What the task asks: Go through the records and count every line that holds "measured". Only the number belongs in the reply.

Listed records:
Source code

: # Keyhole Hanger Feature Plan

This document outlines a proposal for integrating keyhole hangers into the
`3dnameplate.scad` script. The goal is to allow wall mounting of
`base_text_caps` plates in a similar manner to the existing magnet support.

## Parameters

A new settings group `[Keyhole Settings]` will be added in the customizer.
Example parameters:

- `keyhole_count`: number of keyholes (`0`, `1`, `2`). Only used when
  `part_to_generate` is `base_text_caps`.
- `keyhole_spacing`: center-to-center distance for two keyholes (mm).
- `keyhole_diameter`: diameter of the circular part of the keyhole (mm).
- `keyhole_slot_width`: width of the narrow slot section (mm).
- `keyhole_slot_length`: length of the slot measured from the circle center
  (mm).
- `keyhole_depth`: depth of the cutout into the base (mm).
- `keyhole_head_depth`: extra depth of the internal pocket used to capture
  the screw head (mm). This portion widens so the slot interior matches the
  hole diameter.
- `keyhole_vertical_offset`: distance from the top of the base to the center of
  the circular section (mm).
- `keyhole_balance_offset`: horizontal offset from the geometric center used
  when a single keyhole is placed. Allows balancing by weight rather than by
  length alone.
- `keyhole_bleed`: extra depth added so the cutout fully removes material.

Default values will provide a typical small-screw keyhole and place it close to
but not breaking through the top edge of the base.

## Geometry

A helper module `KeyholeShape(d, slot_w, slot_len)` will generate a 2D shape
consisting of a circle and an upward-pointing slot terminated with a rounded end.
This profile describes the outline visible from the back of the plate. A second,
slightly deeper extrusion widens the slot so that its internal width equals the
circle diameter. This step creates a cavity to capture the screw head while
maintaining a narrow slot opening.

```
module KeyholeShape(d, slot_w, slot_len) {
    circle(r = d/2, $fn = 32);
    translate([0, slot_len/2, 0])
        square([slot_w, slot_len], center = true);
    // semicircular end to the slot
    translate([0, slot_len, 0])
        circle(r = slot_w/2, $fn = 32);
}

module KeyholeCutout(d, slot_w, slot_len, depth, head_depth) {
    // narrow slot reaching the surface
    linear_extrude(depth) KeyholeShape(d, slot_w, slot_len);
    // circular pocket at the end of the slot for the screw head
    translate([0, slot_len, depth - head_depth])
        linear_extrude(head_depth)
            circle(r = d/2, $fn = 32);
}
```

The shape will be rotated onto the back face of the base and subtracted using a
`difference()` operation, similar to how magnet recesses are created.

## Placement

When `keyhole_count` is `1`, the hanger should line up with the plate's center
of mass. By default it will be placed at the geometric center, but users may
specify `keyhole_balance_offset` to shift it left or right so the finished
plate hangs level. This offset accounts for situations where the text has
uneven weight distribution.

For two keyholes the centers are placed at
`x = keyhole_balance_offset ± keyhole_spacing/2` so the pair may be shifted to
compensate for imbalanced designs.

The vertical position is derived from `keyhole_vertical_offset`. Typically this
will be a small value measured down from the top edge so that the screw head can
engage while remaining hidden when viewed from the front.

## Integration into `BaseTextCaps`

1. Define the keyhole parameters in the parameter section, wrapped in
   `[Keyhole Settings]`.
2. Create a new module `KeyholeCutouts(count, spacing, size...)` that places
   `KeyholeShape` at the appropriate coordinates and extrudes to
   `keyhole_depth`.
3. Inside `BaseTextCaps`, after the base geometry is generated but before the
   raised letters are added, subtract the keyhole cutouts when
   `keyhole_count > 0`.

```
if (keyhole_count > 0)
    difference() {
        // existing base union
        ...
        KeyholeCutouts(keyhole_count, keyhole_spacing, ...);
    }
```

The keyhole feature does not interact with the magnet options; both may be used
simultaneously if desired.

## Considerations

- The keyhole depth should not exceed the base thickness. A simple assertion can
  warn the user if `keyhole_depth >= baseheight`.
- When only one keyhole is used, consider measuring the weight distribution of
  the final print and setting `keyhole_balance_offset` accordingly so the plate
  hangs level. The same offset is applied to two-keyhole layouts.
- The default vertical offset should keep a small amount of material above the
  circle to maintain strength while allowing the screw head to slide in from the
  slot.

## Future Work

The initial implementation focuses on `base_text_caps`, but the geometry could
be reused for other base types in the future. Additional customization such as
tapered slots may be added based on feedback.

Solution to this exercise: 2